Every year in March, the students of Niigata Elementary School and their parents participate in the Rice Cake Fair. Mochi, or rice cakes, are made from a special variety of rice. The rice is first boiled, and the cooked rice is then placed in a large wooden mortar, the usu. The rice is subsequently pounded with a massive wooden pestle, the kine. When the rice becomes a heavy, glutinous mass, it is ready to enjoy. The school provided bean jam and soybean flour as toppings, and the children and adults speedily devoured what had taken considerable time and effort to produce. Mochi is commercially prepared by machine, the traditional laborious method being used only at festivals.

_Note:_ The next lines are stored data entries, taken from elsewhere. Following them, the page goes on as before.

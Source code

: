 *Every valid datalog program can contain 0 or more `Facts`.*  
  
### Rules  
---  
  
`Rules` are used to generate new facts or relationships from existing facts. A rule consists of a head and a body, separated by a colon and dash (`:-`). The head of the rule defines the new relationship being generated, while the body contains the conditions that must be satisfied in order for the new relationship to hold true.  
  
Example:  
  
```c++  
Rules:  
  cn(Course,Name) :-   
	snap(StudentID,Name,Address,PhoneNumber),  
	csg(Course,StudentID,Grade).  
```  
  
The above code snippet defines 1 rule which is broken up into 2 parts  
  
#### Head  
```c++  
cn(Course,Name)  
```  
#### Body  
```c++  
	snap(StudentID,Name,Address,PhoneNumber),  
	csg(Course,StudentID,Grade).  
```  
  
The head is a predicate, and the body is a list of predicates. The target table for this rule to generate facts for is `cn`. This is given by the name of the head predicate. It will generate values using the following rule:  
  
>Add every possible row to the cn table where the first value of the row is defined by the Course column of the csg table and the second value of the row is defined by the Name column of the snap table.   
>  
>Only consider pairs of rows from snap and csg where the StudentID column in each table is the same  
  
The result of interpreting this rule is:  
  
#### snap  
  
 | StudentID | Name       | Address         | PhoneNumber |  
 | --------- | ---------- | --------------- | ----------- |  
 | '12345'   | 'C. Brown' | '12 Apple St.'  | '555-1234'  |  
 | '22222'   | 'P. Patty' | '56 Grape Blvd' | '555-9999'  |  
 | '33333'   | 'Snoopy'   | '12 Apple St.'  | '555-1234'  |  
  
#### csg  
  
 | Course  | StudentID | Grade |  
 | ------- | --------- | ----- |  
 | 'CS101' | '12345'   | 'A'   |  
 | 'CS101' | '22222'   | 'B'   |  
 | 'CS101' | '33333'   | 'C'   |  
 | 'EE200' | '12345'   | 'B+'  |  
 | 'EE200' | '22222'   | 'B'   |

Rice cakes are eaten year round but figure prominently at New Year's, when they are both consumed and used as decorations. The kagami mochi is a traditional mochi decoration as well as offering to the gods, and it consists of two or three rice cakes placed one atop the other. Though our own benighted age permits all manner of regrettable lapses, traditional usage stipulated that kagami mochi be displayed beginning December 28th. This was due to superstitious beliefs regarding auspicious dates for display, the nearest to January 1st being the 28th of the preceding month. Needless to say, such practices have long since fallen into disuse in this decadent era. When they are not being employed for sacred purposes, kagami mochi of plastic construction may be put to uses sartorial. Rice cakes are sometimes offered by shrines as New Year's gifts to visitors, a custom discontinued at Niigata's Yahiko Shrine after a stampede claimed 124 lives on Jaunuary 1st, 1956.